"When we get to New Jersey, you and Daddy and Julia are going to have to show me everything," Evan reminded me for perhaps the eight dozenth time. His face was sweetly anxious, his high pitched voice decidedly British in its apprehension.
I wrapped my arm tightly around him and pulled him closer to my side. "We will, don't worry," I assured him, just as I've done so many other times in the past several weeks. "There are lots of wonderful things about New Jersey that you're going to love, and we're all really looking forward to sharing them with you."
Evan nodded solemnly. He'd heard this many times before and had clearly just wanted me to say it again.
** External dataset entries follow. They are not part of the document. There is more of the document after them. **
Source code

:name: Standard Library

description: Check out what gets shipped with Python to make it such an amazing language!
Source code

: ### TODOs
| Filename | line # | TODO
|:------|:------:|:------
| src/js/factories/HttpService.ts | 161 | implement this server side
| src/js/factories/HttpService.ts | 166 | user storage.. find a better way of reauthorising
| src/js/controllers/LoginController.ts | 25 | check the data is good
But this time, a new concern had occurred to him. "And if people there don't speak English, what will I say?" he asked as the worried look spread back across his features.
I tried to turn my amused smile into one of reassurance. "Oh, don't worry honey," I replied as gently as I could. "They speak English in America." The older English woman who was sitting beside Evan on the bench let out a snort. "Of a sort," she remarked dryly.
Evan looked confused. I automatically laughed, wondering guiltily as I did so whether I was being disloyal to my American roots in my amusement or whether my reaction was actually more American than anything else. And then we climbed about the big red bus and rode off up the left hand side of the street, Evan musing silently about the puzzling cipher that is America and me about the one that is England.